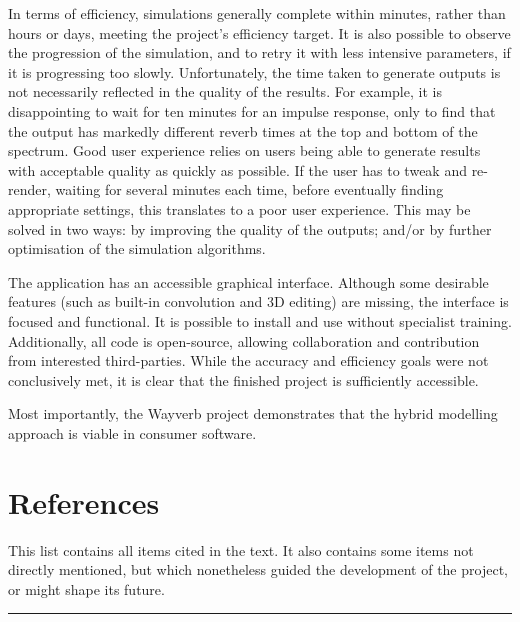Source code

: \documentclass[]{scrreprt}
\begin{document}
In terms of efficiency, simulations generally complete within minutes,
rather than hours or days, meeting the project's efficiency target. It
is also possible to observe the progression of the simulation, and to
retry it with less intensive parameters, if it is progressing too
slowly. Unfortunately, the time taken to generate outputs is not
necessarily reflected in the quality of the results. For example, it is
disappointing to wait for ten minutes for an impulse response, only to
find that the output has markedly different reverb times at the top and
bottom of the spectrum. Good user experience relies on users being able
to generate results with acceptable quality as quickly as possible. If
the user has to tweak and re-render, waiting for several minutes each
time, before eventually finding appropriate settings, this translates to
a poor user experience. This may be solved in two ways: by improving the
quality of the outputs; and/or by further optimisation of the simulation
algorithms.

The application has an accessible graphical interface. Although some
desirable features (such as built-in convolution and 3D editing) are
missing, the interface is focused and functional. It is possible to
install and use without specialist training. Additionally, all code is
open-source, allowing collaboration and contribution from interested
third-parties. While the accuracy and efficiency goals were not
conclusively met, it is clear that the finished project is sufficiently
accessible.

Most importantly, the Wayverb project demonstrates that the hybrid
modelling approach is viable in consumer software.

\chapter*{References}\label{references}

This list contains all items cited in the text. It also contains some
items not directly mentioned, but which nonetheless guided the
development of the project, or might shape its future.

\begin{center}\rule{0.5\linewidth}{\linethickness}\end{center}

\noindent
\vspace{-2em} \setlength{\parindent}{-0.5in}
\setlength{\leftskip}{0.5in} \setlength{\parskip}{15pt}
\end{document}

_ _ _ _ _

Search the entries for the word "minutes" and show every line that has it.

Response below:
In terms of efficiency, simulations generally complete within minutes,
disappointing to wait for ten minutes for an impulse response, only to
the user has to tweak and re-render, waiting for several minutes each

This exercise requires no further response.